[[ Input records open ]]
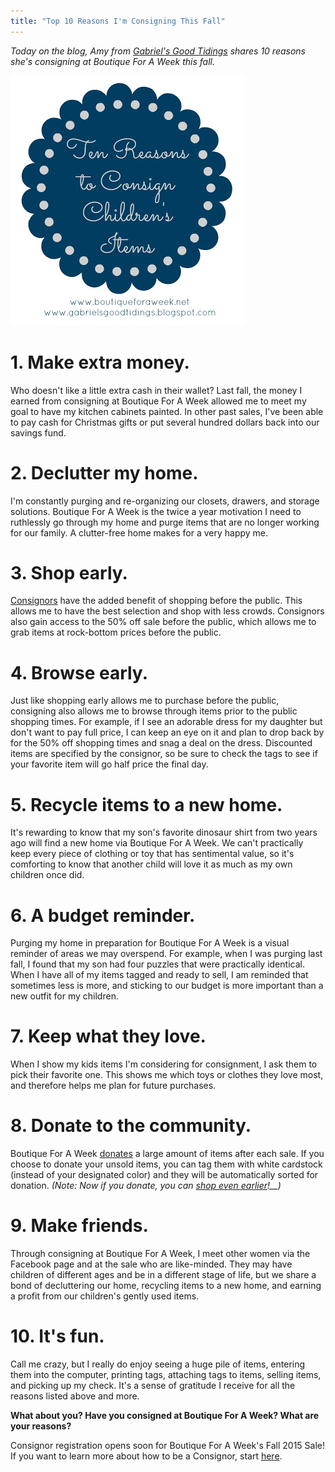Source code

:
 ```yaml
---
title: "Top 10 Reasons I'm Consigning This Fall"
---
```


_Today on the blog, Amy from_ [_Gabriel's Good Tidings_](http://gabrielsgoodtidings.blogspot.com/ ) _shares 10 reasons she's consigning at Boutique For A Week this fall._

![](/img/blog/10-Reasons.jpg)

1\. Make extra money.
=====================

Who doesn't like a little extra cash in their wallet? Last fall, the money I earned from consigning at Boutique For A Week allowed me to meet my goal to have my kitchen cabinets painted. In other past sales, I've been able to pay cash for Christmas gifts or put several hundred dollars back into our savings fund.

2\. Declutter my home.
======================

I'm constantly purging and re-organizing our closets, drawers, and storage solutions. Boutique For A Week is the twice a year motivation I need to ruthlessly go through my home and purge items that are no longer working for our family. A clutter-free home makes for a very happy me.

3\. Shop early.
===============

[Consignors](/consignors/) have the added benefit of shopping before the public. This allows me to have the best selection and shop with less crowds. Consignors also gain access to the 50% off sale before the public, which allows me to grab items at rock-bottom prices before the public.

4\. Browse early.
=================

Just like shopping early allows me to purchase before the public, consigning also allows me to browse through items prior to the public shopping times. For example, if I see an adorable dress for my daughter but don't want to pay full price, I can keep an eye on it and plan to drop back by for the 50% off shopping times and snag a deal on the dress. Discounted items are specified by the consignor, so be sure to check the tags to see if your favorite item will go half price the final day.

5\. Recycle items to a new home.
================================

It's rewarding to know that my son's favorite dinosaur shirt from two years ago will find a new home via Boutique For A Week. We can't practically keep every piece of clothing or toy that has sentimental value, so it's comforting to know that another child will love it as much as my own children once did.

6\. A budget reminder.
======================

Purging my home in preparation for Boutique For A Week is a visual reminder of areas we may overspend. For example, when I was purging last fall, I found that my son had four puzzles that were practically identical. When I have all of my items tagged and ready to sell, I am reminded that sometimes less is more, and sticking to our budget is more important than a new outfit for my children.

7\. Keep what they love.
========================

When I show my kids items I'm considering for consignment, I ask them to pick their favorite one. This shows me which toys or clothes they love most, and therefore helps me plan for future purchases.

8\. Donate to the community.
============================

Boutique For A Week [donates](/consignors/donating-unsold-items/) a large amount of items after each sale. If you choose to donate your unsold items, you can tag them with white cardstock (instead of your designated color) and they will be automatically sorted for donation. _(Note: Now if you donate, you can_ _[shop even earlier](/consignors/white-tag-consignors/)!__)_

9\. Make friends.
=================

Through consigning at Boutique For A Week, I meet other women via the Facebook page and at the sale who are like-minded. They may have children of different ages and be in a different stage of life, but we share a bond of decluttering our home, recycling items to a new home, and earning a profit from our children's gently used items.

10\. It's fun.
==============

Call me crazy, but I really do enjoy seeing a huge pile of items, entering them into the computer, printing tags, attaching tags to items, selling items, and picking up my check. It's a sense of gratitude I receive for all the reasons listed above and more.

**What about you? Have you consigned at Boutique For A Week? What are your reasons?**

Consignor registration opens soon for Boutique For A Week's Fall 2015 Sale! If you want to learn more about how to be a Consignor, start [here](/consignors/).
[[ Input records closed ]]
Problem to work on:
The answer must be exactly the lines from the one containing "Call me crazy, but" through the final line of the data, both ends included, and nothing else.

Solution:
Call me crazy, but I really do enjoy seeing a huge pile of items, entering them into the computer, printing tags, attaching tags to items, selling items, and picking up my check. It's a sense of gratitude I receive for all the reasons listed above and more.

**What about you? Have you consigned at Boutique For A Week? What are your reasons?**

Consignor registration opens soon for Boutique For A Week's Fall 2015 Sale! If you want to learn more about how to be a Consignor, start [here](/consignors/).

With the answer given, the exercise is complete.